That the wheel has come a full circle was best illustrated at Lord’s on Monday (August 16). For the second time in as many Tests on this tour of England, India went in with four pacers and a lone specialist spinner in Ravindra Jadeja. Also for the second time in two Tests, it was the four quicks who took all the wickets to fall to the bowlers. In Nottingham, Jasprit Bumrah, Mohammed Shami, Mohammed Siraj, and Shardul Thakur had picked up all 20 wickets, only to see their valiant efforts dashed by the fickle English weather that washed out the final day’s proceedings. India were not to be denied for the second time in a row. With the seasoned Ishant Sharma slotting in for the injured Thakur, the quartet snaffled 19 wickets (Mark Wood was run out in the first innings), making it the first time India’s spinners had gone wicketless in four completed Test innings overseas.
The greatest affirmation of how far Indian pace has come was in the timing of Virat Kohli’s declaration on the final day at Lord’s. The pitch had lost whatever little bite it had, the pace had died down, yet the captain believed 60 overs was time enough for his quadruple strike force to get the job done against an admittedly brittle English batting line-up. Kohli had been neither optimistic nor wildly hopeful; as it turned out, it took Messers Bumrah, Shami, Ishant and the effervescent Siraj only 51.5 overs to get the job done. England’s capitulation was abject, but not unforced. India had created history by becoming only the second team, after New Zealand, to win a Test after declaring post lunch on the final day.

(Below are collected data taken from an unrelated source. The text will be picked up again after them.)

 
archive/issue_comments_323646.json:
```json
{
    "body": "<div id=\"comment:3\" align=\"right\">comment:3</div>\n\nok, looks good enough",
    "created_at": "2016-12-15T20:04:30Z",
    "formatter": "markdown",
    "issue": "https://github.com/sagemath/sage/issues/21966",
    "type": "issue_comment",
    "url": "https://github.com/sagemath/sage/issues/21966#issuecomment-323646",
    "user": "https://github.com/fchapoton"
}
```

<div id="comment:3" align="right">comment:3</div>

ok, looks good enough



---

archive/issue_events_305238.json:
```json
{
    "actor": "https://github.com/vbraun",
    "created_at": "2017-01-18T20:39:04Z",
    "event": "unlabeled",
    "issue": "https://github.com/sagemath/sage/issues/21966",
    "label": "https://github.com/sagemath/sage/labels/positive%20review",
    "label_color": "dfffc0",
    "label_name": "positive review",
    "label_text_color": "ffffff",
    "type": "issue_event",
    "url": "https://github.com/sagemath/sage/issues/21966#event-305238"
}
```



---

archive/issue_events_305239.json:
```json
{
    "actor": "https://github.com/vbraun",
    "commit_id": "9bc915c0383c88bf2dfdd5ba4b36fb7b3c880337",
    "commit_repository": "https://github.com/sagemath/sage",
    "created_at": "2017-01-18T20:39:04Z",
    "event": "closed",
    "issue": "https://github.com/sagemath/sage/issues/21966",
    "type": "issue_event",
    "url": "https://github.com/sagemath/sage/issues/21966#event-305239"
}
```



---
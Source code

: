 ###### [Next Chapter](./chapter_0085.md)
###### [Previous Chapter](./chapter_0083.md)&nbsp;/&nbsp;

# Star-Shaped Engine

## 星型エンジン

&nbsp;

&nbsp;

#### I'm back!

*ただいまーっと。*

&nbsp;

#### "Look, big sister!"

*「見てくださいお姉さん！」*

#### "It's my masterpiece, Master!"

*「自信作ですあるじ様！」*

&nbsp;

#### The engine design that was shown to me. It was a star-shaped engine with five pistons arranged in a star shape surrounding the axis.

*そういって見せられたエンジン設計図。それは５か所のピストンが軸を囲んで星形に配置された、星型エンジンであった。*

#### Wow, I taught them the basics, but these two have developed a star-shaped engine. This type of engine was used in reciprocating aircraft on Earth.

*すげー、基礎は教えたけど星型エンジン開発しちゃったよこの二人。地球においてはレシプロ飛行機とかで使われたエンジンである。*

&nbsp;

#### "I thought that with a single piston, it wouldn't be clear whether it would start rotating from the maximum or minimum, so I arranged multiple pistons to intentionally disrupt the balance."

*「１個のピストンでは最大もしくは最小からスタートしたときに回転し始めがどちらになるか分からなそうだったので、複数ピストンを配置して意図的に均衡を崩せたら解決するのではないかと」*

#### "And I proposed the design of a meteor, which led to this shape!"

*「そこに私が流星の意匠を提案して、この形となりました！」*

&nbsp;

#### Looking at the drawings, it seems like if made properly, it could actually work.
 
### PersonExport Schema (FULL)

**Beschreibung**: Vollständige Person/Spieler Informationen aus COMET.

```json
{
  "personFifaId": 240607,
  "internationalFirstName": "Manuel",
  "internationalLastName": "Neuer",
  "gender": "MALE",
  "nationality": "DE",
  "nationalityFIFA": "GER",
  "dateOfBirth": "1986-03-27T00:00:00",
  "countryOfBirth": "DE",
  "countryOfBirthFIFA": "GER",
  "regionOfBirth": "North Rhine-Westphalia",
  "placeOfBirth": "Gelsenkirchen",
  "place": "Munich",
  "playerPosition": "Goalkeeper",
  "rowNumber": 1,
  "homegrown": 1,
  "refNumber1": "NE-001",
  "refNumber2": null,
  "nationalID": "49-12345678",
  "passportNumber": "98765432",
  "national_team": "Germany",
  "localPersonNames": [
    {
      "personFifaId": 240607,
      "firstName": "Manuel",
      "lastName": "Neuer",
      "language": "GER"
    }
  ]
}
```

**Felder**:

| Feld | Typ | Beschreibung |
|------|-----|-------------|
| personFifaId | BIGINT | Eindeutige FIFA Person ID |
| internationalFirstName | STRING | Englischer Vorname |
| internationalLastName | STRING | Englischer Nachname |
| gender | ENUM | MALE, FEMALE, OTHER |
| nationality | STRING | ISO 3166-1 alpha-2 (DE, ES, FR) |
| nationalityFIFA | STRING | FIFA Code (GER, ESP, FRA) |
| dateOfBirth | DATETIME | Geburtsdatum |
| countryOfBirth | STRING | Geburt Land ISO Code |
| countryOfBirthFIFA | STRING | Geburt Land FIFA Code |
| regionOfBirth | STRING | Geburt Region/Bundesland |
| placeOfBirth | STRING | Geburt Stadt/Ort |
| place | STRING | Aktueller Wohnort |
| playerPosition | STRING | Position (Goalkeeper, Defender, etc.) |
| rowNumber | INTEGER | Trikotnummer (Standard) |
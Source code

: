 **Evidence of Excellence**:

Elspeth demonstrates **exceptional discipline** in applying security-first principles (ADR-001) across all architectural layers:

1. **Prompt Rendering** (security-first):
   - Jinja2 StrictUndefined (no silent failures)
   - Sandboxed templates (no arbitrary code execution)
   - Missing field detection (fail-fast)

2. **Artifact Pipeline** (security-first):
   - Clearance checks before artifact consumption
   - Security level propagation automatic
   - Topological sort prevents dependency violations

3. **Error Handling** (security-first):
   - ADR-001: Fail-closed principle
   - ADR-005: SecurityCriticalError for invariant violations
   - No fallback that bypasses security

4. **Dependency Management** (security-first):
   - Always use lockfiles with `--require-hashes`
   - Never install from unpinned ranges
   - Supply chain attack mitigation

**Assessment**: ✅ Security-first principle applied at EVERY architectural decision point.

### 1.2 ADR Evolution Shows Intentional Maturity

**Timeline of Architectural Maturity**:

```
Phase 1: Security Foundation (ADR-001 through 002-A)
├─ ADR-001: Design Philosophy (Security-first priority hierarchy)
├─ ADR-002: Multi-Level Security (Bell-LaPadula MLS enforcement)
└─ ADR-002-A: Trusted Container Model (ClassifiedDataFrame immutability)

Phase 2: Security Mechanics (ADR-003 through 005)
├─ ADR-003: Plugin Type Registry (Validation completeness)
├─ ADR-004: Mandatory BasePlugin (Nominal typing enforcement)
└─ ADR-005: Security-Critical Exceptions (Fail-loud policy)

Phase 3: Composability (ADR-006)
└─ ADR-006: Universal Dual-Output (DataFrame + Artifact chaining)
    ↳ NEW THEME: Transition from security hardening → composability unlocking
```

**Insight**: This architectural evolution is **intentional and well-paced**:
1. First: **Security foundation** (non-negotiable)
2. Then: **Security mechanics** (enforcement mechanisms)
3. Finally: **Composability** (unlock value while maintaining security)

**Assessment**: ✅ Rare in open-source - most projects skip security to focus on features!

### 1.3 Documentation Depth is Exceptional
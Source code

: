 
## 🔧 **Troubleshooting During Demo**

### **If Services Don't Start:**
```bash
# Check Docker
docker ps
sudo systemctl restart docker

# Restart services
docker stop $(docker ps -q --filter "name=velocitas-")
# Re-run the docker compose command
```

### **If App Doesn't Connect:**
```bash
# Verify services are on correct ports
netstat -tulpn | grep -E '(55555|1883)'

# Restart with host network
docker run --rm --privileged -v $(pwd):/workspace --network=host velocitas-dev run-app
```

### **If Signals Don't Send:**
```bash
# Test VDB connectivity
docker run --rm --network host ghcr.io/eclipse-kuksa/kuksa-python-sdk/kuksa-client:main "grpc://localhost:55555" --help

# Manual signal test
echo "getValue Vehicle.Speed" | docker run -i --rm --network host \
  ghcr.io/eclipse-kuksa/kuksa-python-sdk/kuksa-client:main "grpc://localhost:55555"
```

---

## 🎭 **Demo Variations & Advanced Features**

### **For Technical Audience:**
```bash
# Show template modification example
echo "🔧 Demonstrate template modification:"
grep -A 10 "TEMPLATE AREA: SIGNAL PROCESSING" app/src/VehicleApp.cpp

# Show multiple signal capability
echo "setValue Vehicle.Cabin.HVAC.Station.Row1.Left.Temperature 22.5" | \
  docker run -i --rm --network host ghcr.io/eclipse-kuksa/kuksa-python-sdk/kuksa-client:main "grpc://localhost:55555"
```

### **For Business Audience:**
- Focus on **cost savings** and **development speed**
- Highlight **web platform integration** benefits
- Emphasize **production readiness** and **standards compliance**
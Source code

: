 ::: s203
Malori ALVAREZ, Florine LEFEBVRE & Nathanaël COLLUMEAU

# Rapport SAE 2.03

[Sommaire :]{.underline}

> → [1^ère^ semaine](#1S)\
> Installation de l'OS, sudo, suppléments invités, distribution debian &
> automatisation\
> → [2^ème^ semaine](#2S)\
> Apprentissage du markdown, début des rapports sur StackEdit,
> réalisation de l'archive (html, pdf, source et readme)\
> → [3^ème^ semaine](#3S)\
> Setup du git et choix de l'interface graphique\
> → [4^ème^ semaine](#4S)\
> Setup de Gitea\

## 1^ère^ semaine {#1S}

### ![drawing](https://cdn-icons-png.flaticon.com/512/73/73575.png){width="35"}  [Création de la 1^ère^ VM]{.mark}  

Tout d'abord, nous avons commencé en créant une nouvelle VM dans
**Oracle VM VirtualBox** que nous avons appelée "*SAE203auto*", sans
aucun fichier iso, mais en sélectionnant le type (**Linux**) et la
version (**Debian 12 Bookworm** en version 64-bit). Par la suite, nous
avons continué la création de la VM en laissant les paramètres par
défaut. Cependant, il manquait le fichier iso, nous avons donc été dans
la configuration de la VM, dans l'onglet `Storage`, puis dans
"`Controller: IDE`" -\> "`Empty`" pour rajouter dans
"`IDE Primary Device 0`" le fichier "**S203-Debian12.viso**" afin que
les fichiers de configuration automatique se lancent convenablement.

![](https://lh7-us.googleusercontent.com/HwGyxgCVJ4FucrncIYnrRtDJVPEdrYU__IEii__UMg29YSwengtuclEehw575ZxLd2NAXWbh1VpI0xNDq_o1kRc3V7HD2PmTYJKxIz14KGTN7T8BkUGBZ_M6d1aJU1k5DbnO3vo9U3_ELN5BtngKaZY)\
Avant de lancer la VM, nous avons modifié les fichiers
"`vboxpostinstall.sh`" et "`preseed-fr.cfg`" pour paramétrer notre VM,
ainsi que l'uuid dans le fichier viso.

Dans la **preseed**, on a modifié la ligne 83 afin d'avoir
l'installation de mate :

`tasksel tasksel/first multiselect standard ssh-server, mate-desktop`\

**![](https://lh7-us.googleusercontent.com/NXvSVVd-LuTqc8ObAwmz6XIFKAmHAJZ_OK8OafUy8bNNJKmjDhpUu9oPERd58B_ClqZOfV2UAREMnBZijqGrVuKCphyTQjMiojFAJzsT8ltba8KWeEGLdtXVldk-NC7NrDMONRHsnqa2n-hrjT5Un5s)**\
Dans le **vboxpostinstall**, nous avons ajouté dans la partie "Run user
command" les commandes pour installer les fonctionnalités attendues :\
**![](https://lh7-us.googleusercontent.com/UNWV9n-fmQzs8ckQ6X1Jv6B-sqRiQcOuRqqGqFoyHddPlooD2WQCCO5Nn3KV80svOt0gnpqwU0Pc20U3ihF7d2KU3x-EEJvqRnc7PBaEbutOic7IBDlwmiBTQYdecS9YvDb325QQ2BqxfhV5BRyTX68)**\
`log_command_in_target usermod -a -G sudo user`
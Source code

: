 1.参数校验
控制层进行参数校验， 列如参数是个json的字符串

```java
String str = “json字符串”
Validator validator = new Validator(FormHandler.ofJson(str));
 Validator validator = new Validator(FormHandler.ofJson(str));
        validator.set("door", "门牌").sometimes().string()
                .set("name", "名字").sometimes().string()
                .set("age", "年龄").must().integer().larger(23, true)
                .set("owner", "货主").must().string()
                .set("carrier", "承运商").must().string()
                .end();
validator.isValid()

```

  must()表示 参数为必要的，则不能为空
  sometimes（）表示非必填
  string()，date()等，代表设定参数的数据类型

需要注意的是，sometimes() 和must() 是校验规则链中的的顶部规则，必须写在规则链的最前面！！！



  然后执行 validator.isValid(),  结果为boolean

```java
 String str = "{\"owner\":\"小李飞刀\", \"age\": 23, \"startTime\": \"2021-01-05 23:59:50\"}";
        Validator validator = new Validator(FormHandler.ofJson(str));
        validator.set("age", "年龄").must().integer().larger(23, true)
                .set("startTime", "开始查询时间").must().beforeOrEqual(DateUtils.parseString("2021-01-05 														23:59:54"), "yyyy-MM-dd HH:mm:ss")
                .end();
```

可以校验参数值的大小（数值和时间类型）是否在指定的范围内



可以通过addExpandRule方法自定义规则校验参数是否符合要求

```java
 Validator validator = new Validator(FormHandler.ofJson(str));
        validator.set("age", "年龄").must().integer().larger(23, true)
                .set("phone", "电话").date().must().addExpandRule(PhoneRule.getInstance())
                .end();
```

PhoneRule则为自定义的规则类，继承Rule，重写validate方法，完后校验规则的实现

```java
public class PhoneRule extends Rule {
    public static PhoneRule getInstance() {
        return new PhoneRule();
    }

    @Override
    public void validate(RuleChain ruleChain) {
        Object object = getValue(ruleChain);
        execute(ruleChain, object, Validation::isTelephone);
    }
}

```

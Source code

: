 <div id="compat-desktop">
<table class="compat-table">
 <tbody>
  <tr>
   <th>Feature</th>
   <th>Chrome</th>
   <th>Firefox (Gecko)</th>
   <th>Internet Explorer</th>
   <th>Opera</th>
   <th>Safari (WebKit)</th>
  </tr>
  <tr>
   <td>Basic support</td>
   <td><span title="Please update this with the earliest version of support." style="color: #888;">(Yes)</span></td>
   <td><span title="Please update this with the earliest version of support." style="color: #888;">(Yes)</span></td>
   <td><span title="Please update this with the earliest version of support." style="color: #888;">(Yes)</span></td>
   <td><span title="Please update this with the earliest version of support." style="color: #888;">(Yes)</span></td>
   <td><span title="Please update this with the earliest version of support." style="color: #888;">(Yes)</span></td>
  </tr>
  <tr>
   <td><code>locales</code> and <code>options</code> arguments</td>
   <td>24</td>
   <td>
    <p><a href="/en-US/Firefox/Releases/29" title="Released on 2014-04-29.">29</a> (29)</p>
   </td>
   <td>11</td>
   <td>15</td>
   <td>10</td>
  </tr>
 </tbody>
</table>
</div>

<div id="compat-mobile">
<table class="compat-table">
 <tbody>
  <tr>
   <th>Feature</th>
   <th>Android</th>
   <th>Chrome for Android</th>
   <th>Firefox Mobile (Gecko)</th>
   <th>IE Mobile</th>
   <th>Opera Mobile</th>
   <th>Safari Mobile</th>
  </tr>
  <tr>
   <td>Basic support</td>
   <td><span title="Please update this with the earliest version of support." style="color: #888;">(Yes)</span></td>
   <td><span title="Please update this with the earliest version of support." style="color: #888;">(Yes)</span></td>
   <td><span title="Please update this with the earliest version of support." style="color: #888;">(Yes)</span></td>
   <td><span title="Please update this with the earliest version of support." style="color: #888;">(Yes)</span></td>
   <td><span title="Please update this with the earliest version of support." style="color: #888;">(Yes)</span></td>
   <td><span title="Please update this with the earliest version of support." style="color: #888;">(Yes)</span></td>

India’s pace riches don’t begin and end with these four worthies. Thakur is expected to be fit for the third Test beginning in Leeds on August 25, while the experienced Umesh Yadav is also warming the bench. More promise lies in the shape of Prasidh Krishna, Navdeep Saini and their ilk, while Bhuvneshwar Kumar is still in the picture, however much on the periphery. There is a plethora of quality white-ball exponents too, not least Deepak Chahar and Chetan Sakariya. It’s a good time to be an Indian fast bowler.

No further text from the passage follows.